Repeat the lines of the data exactly and exclude any picture among them.

§ Entries taken from a collection:
__________________________________________________

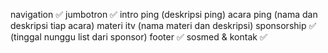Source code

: navigation ✅
jumbotron ✅
intro ping (deskripsi ping)
acara ping (nama dan deskripsi tiap acara)
materi itv (nama materi dan deskripsi)
sponsorship ✅ (tinggal nunggu list dari sponsor)
footer ✅
sosmed & kontak ✅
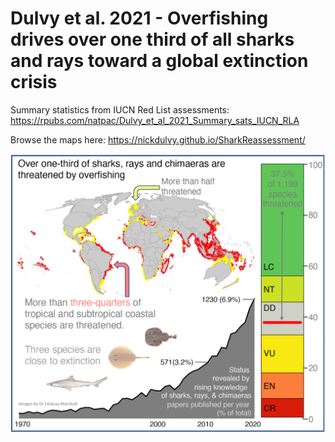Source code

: # Dulvy et al. 2021 - Overfishing drives over one third of all sharks and rays toward a global extinction crisis
Summary statistics from IUCN Red List assessments: https://rpubs.com/natpac/Dulvy_et_al_2021_Summary_sats_IUCN_RLA

Browse the maps here: https://nickdulvy.github.io/SharkReassessment/

![alt text](https://github.com/NickDulvy/SharkReassessment/blob/main/CBGraphicalAbstract210901small.png)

__________________________________________________

§ Written response:
Source code

: navigation ✅
jumbotron ✅
intro ping (deskripsi ping)
acara ping (nama dan deskripsi tiap acara)
materi itv (nama materi dan deskripsi)
sponsorship ✅ (tinggal nunggu list dari sponsor)
footer ✅
sosmed & kontak ✅
Source code

: # Dulvy et al. 2021 - Overfishing drives over one third of all sharks and rays toward a global extinction crisis
Summary statistics from IUCN Red List assessments: https://rpubs.com/natpac/Dulvy_et_al_2021_Summary_sats_IUCN_RLA

Browse the maps here: https://nickdulvy.github.io/SharkReassessment/

![alt text](https://github.com/NickDulvy/SharkReassessment/blob/main/CBGraphicalAbstract210901small.png)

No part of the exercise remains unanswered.